* [About this exercise]: Without the pictures, set down every record below exactly as it reads.

* [Records provided]:
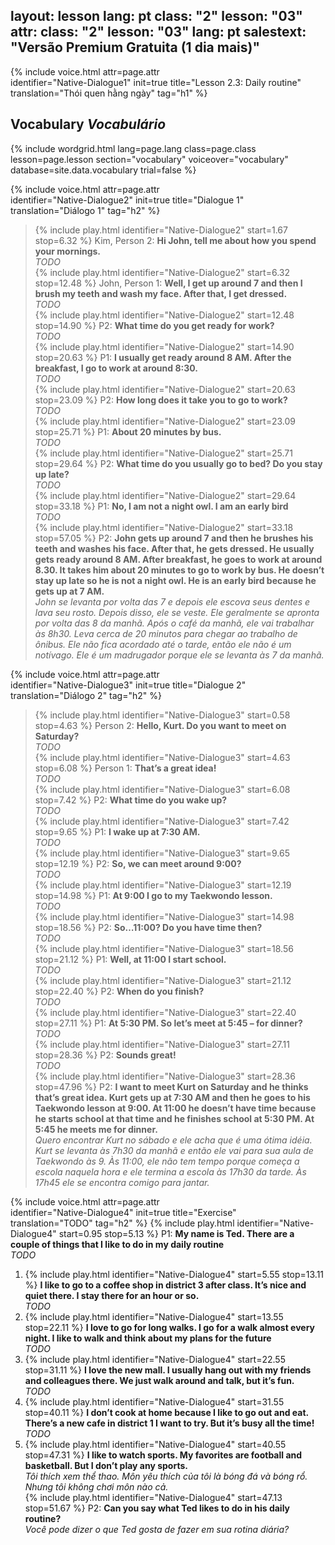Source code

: layout: lesson
lang: pt
class: "2"
lesson: "03"
attr:
  class: "2"
  lesson: "03"
  lang: pt
salestext: "Versão Premium Gratuita (1 dia mais)"
---


{%  include voice.html attr=page.attr  
	identifier="Native-Dialogue1"  init=true
	title="Lesson 2.3: Daily routine"        
	translation="Thói quen hằng ngày"
    tag="h1" %}


## Vocabulary   *Vocabulário*

{% include wordgrid.html lang=page.lang
		class=page.class 
		lesson=page.lesson 
		section="vocabulary"
		voiceover="vocabulary"
		database=site.data.vocabulary 
		trial=false %}

{%  include voice.html attr=page.attr  
	identifier="Native-Dialogue2"  init=true
	title="Dialogue 1"        
	translation="Diálogo 1"
    tag="h2" %}

> {% include play.html identifier="Native-Dialogue2" start=1.67 stop=6.32 %} Kim, Person 2: **Hi John, tell me about how you spend your mornings.**  
> *TODO*   
> {% include play.html identifier="Native-Dialogue2" start=6.32 stop=12.48 %} John, Person 1: **Well, I get up around 7 and then I brush my teeth and wash my face. After that, I get dressed.**   
> *TODO*   
> {% include play.html identifier="Native-Dialogue2" start=12.48 stop=14.90 %} P2: **What time do you get ready for work?**   
> *TODO*  
> {% include play.html identifier="Native-Dialogue2" start=14.90 stop=20.63 %} P1: **I usually get ready around 8 AM. After the breakfast, I go to work at around 8:30.**  
> *TODO*   
> {% include play.html identifier="Native-Dialogue2" start=20.63 stop=23.09 %} P2: **How long does it take you to go to work?**   
> *TODO*   
> {% include play.html identifier="Native-Dialogue2" start=23.09 stop=25.71 %} P1: **About 20 minutes by bus.**  
> *TODO*   
> {% include play.html identifier="Native-Dialogue2" start=25.71 stop=29.64 %} P2: **What time do you usually go to bed? Do you stay up late?**  
> *TODO*   
> {% include play.html identifier="Native-Dialogue2" start=29.64 stop=33.18 %} P1: **No, I am not a night owl. I am an early bird**   
> *TODO*   
> {% include play.html identifier="Native-Dialogue2" start=33.18 stop=57.05 %} P2: **John gets up around 7 and then he brushes his teeth and washes his face. After that, he gets dressed. He usually gets ready around 8 AM. After breakfast, he goes to work at around 8.30. It takes him about 20 minutes to go to work by bus. He doesn’t stay up late so he is not a night owl. He is an early bird because he gets up at 7 AM.**  
> *John se levanta por volta das 7 e depois ele escova seus dentes e lava seu rosto. Depois disso, ele se veste. Ele geralmente se apronta por volta das 8 da manhã. Após o café da manhã, ele vai trabalhar às 8h30. Leva cerca de 20 minutos para chegar ao trabalho de ônibus. Ele não fica acordado até o tarde, então ele não é um notívago. Ele é um madrugador porque ele se levanta às 7 da manhã.*   
 
{%  include voice.html attr=page.attr  
	identifier="Native-Dialogue3"  init=true
	title="Dialogue 2"        
	translation="Diálogo 2"
    tag="h2" %} 
 
> {% include play.html identifier="Native-Dialogue3" start=0.58 stop=4.63 %} Person 2: **Hello, Kurt. Do you want to meet on Saturday?**   
> *TODO*  
> {% include play.html identifier="Native-Dialogue3" start=4.63 stop=6.08 %} Person 1: **That’s a great idea!**  
> *TODO*   
> {% include play.html identifier="Native-Dialogue3" start=6.08 stop=7.42 %} P2: **What time do you wake up?**   
> *TODO*   
> {% include play.html identifier="Native-Dialogue3" start=7.42 stop=9.65 %} P1: **I wake up at 7:30 AM.**   
> *TODO*   
> {% include play.html identifier="Native-Dialogue3" start=9.65 stop=12.19 %} P2: **So, we can meet around 9:00?**  
> *TODO*   
> {% include play.html identifier="Native-Dialogue3" start=12.19 stop=14.98 %} P1: **At 9:00 I go to my Taekwondo lesson.**  
> *TODO*   
> {% include play.html identifier="Native-Dialogue3" start=14.98 stop=18.56 %} P2: **So…11:00? Do you have time then?**   
> *TODO*  
> {% include play.html identifier="Native-Dialogue3" start=18.56 stop=21.12 %} P1: **Well, at 11:00 I start school.**  
> *TODO*   
> {% include play.html identifier="Native-Dialogue3" start=21.12 stop=22.40 %} P2: **When do you finish?**  
> *TODO*  
> {% include play.html identifier="Native-Dialogue3" start=22.40 stop=27.11 %} P1: **At 5:30 PM. So let’s meet at 5:45 – for dinner?**  
> *TODO*  
> {% include play.html identifier="Native-Dialogue3" start=27.11 stop=28.36 %} P2: **Sounds great!**   
> *TODO*     
>{% include play.html identifier="Native-Dialogue3" start=28.36 stop=47.96 %} P2: **I want to meet Kurt on Saturday and he thinks that’s great idea. Kurt gets up at 7:30 AM and then he goes to his Taekwondo lesson at 9:00. At 11:00 he doesn’t have time because he starts school at that time and he finishes school at 5:30 PM. At 5:45 he meets me for dinner.**    
> *Quero encontrar Kurt no sábado e ele acha que é uma ótima idéia. Kurt se levanta às 7h30 da manhã e então ele vai para sua aula de Taekwondo às 9. Às 11:00, ele não tem tempo porque começa a escola naquela hora e ele termina a escola às 17h30 da tarde. Às 17h45 ele se encontra comigo para jantar.*  


{%  include voice.html attr=page.attr  
	identifier="Native-Dialogue4"  init=true
	title="Exercise"        
	translation="TODO"
    tag="h2" %} 
{% include play.html identifier="Native-Dialogue4" start=0.95 stop=5.13 %} P1: **My name is Ted. There are a couple of things that I like to do in my daily routine**  
*TODO*  
1. {% include play.html identifier="Native-Dialogue4" start=5.55 stop=13.11 %} **I like to go to a coffee shop in district 3 after class. It’s nice and quiet there. I stay there for an hour or so.**   
*TODO*   
2. {% include play.html identifier="Native-Dialogue4" start=13.55 stop=22.11 %} **I love to go for long walks. I go for a walk almost every night. I like to walk and think about my plans for the future**   
*TODO*   
3. {% include play.html identifier="Native-Dialogue4" start=22.55 stop=31.11 %} **I love the new mall. I usually hang out with my friends and colleagues there. We just walk around and talk, but it’s fun.**   
*TODO*   
4. {% include play.html identifier="Native-Dialogue4" start=31.55 stop=40.11 %} **I don’t cook at home because I like to go out and eat. There’s a new cafe in district 1 I want to try. But it’s busy all the time!**    
*TODO*    
5. {% include play.html identifier="Native-Dialogue4" start=40.55 stop=47.31 %} **I like to watch sports. My favorites are football and basketball. But I don’t play any sports.**    
*Tôi thích xem thể thao. Môn yêu thích của tôi là bóng đá và bóng rổ. Nhưng tôi không chơi môn nào cả.*    
{% include play.html identifier="Native-Dialogue4" start=47.13 stop=51.67 %} P2: **Can you say what Ted likes to do in his daily routine?**   
*Você pode dizer o que Ted gosta de fazer em sua rotina diária?*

* [Exercise solution]:
Source code

: layout: lesson
lang: pt
class: "2"
lesson: "03"
attr:
  class: "2"
  lesson: "03"
  lang: pt
salestext: "Versão Premium Gratuita (1 dia mais)"
---


{%  include voice.html attr=page.attr  
	identifier="Native-Dialogue1"  init=true
	title="Lesson 2.3: Daily routine"        
	translation="Thói quen hằng ngày"
    tag="h1" %}


## Vocabulary   *Vocabulário*

{% include wordgrid.html lang=page.lang
		class=page.class 
		lesson=page.lesson 
		section="vocabulary"
		voiceover="vocabulary"
		database=site.data.vocabulary 
		trial=false %}

{%  include voice.html attr=page.attr  
	identifier="Native-Dialogue2"  init=true
	title="Dialogue 1"        
	translation="Diálogo 1"
    tag="h2" %}

> {% include play.html identifier="Native-Dialogue2" start=1.67 stop=6.32 %} Kim, Person 2: **Hi John, tell me about how you spend your mornings.**  
> *TODO*   
> {% include play.html identifier="Native-Dialogue2" start=6.32 stop=12.48 %} John, Person 1: **Well, I get up around 7 and then I brush my teeth and wash my face. After that, I get dressed.**   
> *TODO*   
> {% include play.html identifier="Native-Dialogue2" start=12.48 stop=14.90 %} P2: **What time do you get ready for work?**   
> *TODO*  
> {% include play.html identifier="Native-Dialogue2" start=14.90 stop=20.63 %} P1: **I usually get ready around 8 AM. After the breakfast, I go to work at around 8:30.**  
> *TODO*   
> {% include play.html identifier="Native-Dialogue2" start=20.63 stop=23.09 %} P2: **How long does it take you to go to work?**   
> *TODO*   
> {% include play.html identifier="Native-Dialogue2" start=23.09 stop=25.71 %} P1: **About 20 minutes by bus.**  
> *TODO*   
> {% include play.html identifier="Native-Dialogue2" start=25.71 stop=29.64 %} P2: **What time do you usually go to bed? Do you stay up late?**  
> *TODO*   
> {% include play.html identifier="Native-Dialogue2" start=29.64 stop=33.18 %} P1: **No, I am not a night owl. I am an early bird**   
> *TODO*   
> {% include play.html identifier="Native-Dialogue2" start=33.18 stop=57.05 %} P2: **John gets up around 7 and then he brushes his teeth and washes his face. After that, he gets dressed. He usually gets ready around 8 AM. After breakfast, he goes to work at around 8.30. It takes him about 20 minutes to go to work by bus. He doesn’t stay up late so he is not a night owl. He is an early bird because he gets up at 7 AM.**  
> *John se levanta por volta das 7 e depois ele escova seus dentes e lava seu rosto. Depois disso, ele se veste. Ele geralmente se apronta por volta das 8 da manhã. Após o café da manhã, ele vai trabalhar às 8h30. Leva cerca de 20 minutos para chegar ao trabalho de ônibus. Ele não fica acordado até o tarde, então ele não é um notívago. Ele é um madrugador porque ele se levanta às 7 da manhã.*   
 
{%  include voice.html attr=page.attr  
	identifier="Native-Dialogue3"  init=true
	title="Dialogue 2"        
	translation="Diálogo 2"
    tag="h2" %} 
 
> {% include play.html identifier="Native-Dialogue3" start=0.58 stop=4.63 %} Person 2: **Hello, Kurt. Do you want to meet on Saturday?**   
> *TODO*  
> {% include play.html identifier="Native-Dialogue3" start=4.63 stop=6.08 %} Person 1: **That’s a great idea!**  
> *TODO*   
> {% include play.html identifier="Native-Dialogue3" start=6.08 stop=7.42 %} P2: **What time do you wake up?**   
> *TODO*   
> {% include play.html identifier="Native-Dialogue3" start=7.42 stop=9.65 %} P1: **I wake up at 7:30 AM.**   
> *TODO*   
> {% include play.html identifier="Native-Dialogue3" start=9.65 stop=12.19 %} P2: **So, we can meet around 9:00?**  
> *TODO*   
> {% include play.html identifier="Native-Dialogue3" start=12.19 stop=14.98 %} P1: **At 9:00 I go to my Taekwondo lesson.**  
> *TODO*   
> {% include play.html identifier="Native-Dialogue3" start=14.98 stop=18.56 %} P2: **So…11:00? Do you have time then?**   
> *TODO*  
> {% include play.html identifier="Native-Dialogue3" start=18.56 stop=21.12 %} P1: **Well, at 11:00 I start school.**  
> *TODO*   
> {% include play.html identifier="Native-Dialogue3" start=21.12 stop=22.40 %} P2: **When do you finish?**  
> *TODO*  
> {% include play.html identifier="Native-Dialogue3" start=22.40 stop=27.11 %} P1: **At 5:30 PM. So let’s meet at 5:45 – for dinner?**  
> *TODO*  
> {% include play.html identifier="Native-Dialogue3" start=27.11 stop=28.36 %} P2: **Sounds great!**   
> *TODO*     
>{% include play.html identifier="Native-Dialogue3" start=28.36 stop=47.96 %} P2: **I want to meet Kurt on Saturday and he thinks that’s great idea. Kurt gets up at 7:30 AM and then he goes to his Taekwondo lesson at 9:00. At 11:00 he doesn’t have time because he starts school at that time and he finishes school at 5:30 PM. At 5:45 he meets me for dinner.**    
> *Quero encontrar Kurt no sábado e ele acha que é uma ótima idéia. Kurt se levanta às 7h30 da manhã e então ele vai para sua aula de Taekwondo às 9. Às 11:00, ele não tem tempo porque começa a escola naquela hora e ele termina a escola às 17h30 da tarde. Às 17h45 ele se encontra comigo para jantar.*  


{%  include voice.html attr=page.attr  
	identifier="Native-Dialogue4"  init=true
	title="Exercise"        
	translation="TODO"
    tag="h2" %} 
{% include play.html identifier="Native-Dialogue4" start=0.95 stop=5.13 %} P1: **My name is Ted. There are a couple of things that I like to do in my daily routine**  
*TODO*  
1. {% include play.html identifier="Native-Dialogue4" start=5.55 stop=13.11 %} **I like to go to a coffee shop in district 3 after class. It’s nice and quiet there. I stay there for an hour or so.**   
*TODO*   
2. {% include play.html identifier="Native-Dialogue4" start=13.55 stop=22.11 %} **I love to go for long walks. I go for a walk almost every night. I like to walk and think about my plans for the future**   
*TODO*   
3. {% include play.html identifier="Native-Dialogue4" start=22.55 stop=31.11 %} **I love the new mall. I usually hang out with my friends and colleagues there. We just walk around and talk, but it’s fun.**   
*TODO*   
4. {% include play.html identifier="Native-Dialogue4" start=31.55 stop=40.11 %} **I don’t cook at home because I like to go out and eat. There’s a new cafe in district 1 I want to try. But it’s busy all the time!**    
*TODO*    
5. {% include play.html identifier="Native-Dialogue4" start=40.55 stop=47.31 %} **I like to watch sports. My favorites are football and basketball. But I don’t play any sports.**    
*Tôi thích xem thể thao. Môn yêu thích của tôi là bóng đá và bóng rổ. Nhưng tôi không chơi môn nào cả.*    
{% include play.html identifier="Native-Dialogue4" start=47.13 stop=51.67 %} P2: **Can you say what Ted likes to do in his daily routine?**   
*Você pode dizer o que Ted gosta de fazer em sua rotina diária?*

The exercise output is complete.